Saved data entries
────

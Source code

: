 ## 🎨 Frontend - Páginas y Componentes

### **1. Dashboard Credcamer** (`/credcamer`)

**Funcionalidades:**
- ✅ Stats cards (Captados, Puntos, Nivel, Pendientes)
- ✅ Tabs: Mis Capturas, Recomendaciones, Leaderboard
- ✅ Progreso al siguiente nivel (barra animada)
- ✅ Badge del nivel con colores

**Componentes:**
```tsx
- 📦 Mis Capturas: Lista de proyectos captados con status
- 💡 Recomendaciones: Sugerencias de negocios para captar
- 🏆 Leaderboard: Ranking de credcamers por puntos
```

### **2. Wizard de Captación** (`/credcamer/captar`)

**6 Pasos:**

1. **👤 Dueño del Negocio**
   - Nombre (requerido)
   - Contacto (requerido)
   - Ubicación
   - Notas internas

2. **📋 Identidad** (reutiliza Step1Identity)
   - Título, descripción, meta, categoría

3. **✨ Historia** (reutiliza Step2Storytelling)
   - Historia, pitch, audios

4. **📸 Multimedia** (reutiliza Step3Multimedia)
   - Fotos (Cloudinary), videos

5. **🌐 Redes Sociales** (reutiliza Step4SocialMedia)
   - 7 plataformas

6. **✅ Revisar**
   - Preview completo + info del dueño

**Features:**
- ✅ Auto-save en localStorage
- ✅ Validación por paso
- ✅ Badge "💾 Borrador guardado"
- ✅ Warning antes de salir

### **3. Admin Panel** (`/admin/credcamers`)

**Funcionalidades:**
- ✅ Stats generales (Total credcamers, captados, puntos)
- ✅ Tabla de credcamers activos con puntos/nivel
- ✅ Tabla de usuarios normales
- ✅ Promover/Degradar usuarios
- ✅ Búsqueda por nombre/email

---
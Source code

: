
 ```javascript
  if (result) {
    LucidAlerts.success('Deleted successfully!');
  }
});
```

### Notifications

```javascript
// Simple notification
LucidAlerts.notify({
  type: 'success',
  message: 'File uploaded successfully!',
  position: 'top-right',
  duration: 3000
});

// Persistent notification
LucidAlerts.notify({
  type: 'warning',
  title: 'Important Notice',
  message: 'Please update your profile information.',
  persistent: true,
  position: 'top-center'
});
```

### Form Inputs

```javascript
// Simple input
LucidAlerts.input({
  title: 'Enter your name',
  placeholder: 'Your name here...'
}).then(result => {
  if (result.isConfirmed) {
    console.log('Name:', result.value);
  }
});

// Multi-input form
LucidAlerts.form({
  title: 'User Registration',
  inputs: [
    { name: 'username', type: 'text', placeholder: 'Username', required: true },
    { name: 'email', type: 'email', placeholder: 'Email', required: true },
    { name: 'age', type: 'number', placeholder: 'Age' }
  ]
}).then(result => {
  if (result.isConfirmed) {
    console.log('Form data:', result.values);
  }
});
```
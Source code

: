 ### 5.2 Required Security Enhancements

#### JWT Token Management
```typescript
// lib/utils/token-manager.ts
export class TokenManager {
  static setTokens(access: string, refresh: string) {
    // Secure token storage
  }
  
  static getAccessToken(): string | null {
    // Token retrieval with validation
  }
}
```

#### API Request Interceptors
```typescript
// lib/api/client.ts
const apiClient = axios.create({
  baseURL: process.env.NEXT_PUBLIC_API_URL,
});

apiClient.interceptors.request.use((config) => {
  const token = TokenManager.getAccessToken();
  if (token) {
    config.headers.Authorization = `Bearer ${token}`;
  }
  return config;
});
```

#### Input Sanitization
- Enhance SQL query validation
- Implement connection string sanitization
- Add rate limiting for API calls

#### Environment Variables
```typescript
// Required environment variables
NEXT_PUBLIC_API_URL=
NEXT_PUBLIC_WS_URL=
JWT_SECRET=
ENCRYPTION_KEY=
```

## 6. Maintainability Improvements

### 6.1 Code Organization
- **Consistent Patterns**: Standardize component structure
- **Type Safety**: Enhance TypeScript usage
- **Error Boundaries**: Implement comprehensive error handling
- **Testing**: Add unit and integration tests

────

To do ▸ The answer must be every line from the records above that contains the word "usuarios", copied out.

Solution to this task ▸
- ✅ Tabla de usuarios normales
- ✅ Promover/Degradar usuarios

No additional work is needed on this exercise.